The third and last race was even more hotly contested between us going back and forth until the end and as much as I want to say that I won – I didn’t.
He beat me by about a yard, but I was no longer intimidated by him when we ran (he still intimidated me otherwise and would for many years after that for other reasons). Even though he beat me 2 of 3 races that day, beating him just that once let me know I could do it again. However, he did treat me a little differently and didn’t pick on me nearly as much after that.
It was a Milestone
This is the first real race that I remember actually winning at much of anything and it was an important running milestone in my life.
After that day we swapped off who would win when we were in the same heats in track or doing wind sprints in the sports that we did together, until our Junior year in high school – after which he never beat me again.
It is funny that a simple thing like a small race at the swim front, turned out to be a big deal in my life and is one of those things that I will never forget. That one little race proved to me that I could compete against other guys in my class and hold my own with the best of them. I know that back then I had a real complex about being smaller than almost everyone else and never being quite good enough compared to the other guys in my class by either the coaches or even myself back then.
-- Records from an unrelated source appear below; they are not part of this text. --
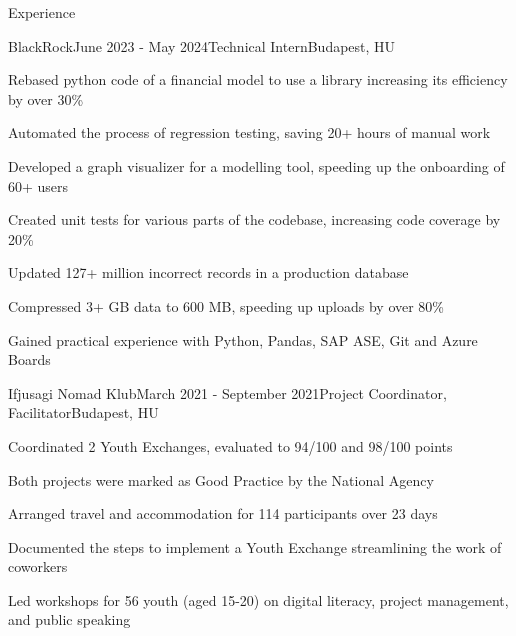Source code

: \documentclass[
	a4paper, %
	11pt, %
]{resume} %
\begin{document}
\begin{rSection}{Experience}

	\begin{rSubsection}{BlackRock}{June 2023 - May 2024}{Technical Intern}{Budapest, HU}
		\item Rebased python code of a financial model to use a library increasing its efficiency by over 30\%
		\item Automated the process of regression testing, saving 20+ hours of manual work
		\item Developed a graph visualizer for a modelling tool, speeding up the onboarding of 60+ users
		\item Created unit tests for various parts of the codebase, increasing code coverage by 20\%
		\item Updated 127+ million incorrect records in a production database
		\item Compressed 3+ GB data to 600 MB, speeding up uploads by over 80\%
		\item Gained practical experience with Python, Pandas, SAP ASE, Git and Azure Boards
	\end{rSubsection}

	\begin{rSubsection}{Ifjusagi Nomad Klub}{March 2021 - September 2021}{Project Coordinator, Facilitator}{Budapest, HU}
		\item Coordinated 2 Youth Exchanges, evaluated to 94/100 and 98/100 points
		\item Both projects were marked as Good Practice by the National Agency
		\item Arranged travel and accommodation for 114 participants over 23 days
		\item Documented the steps to implement a Youth Exchange streamlining the work of coworkers
		\item Led workshops for 56 youth (aged 15-20) on digital literacy, project management, and public speaking
	\end{rSubsection}

\end{rSection}

\end{document}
Looking back, I can’t believe the amount of abuse (physical and mental) I took from those guys simply because I really wanted and believed that I should be part of their group – the jocks. The only problem was that I really didn’t fit their group and the more I tried the worse the abuse from them became, especially as we got older.
Running during this time was more about survival (at least it seemed that way on some days) or having a skill that some of them couldn’t do as well as I could. It was about the only thing I had to build my self-confidence, since I was a very average student and not a very gifted athlete in the sports that were available to us before high school.
There were a lot of other things going on in my life during this time, that are not as much fun to remember, but are a part of my past and help make me who I am today. All I can say is that running was an important part of my life even back then.
Do you have a moment or race in your life that other people have forgotten about, but that means a lot to you and who you have become?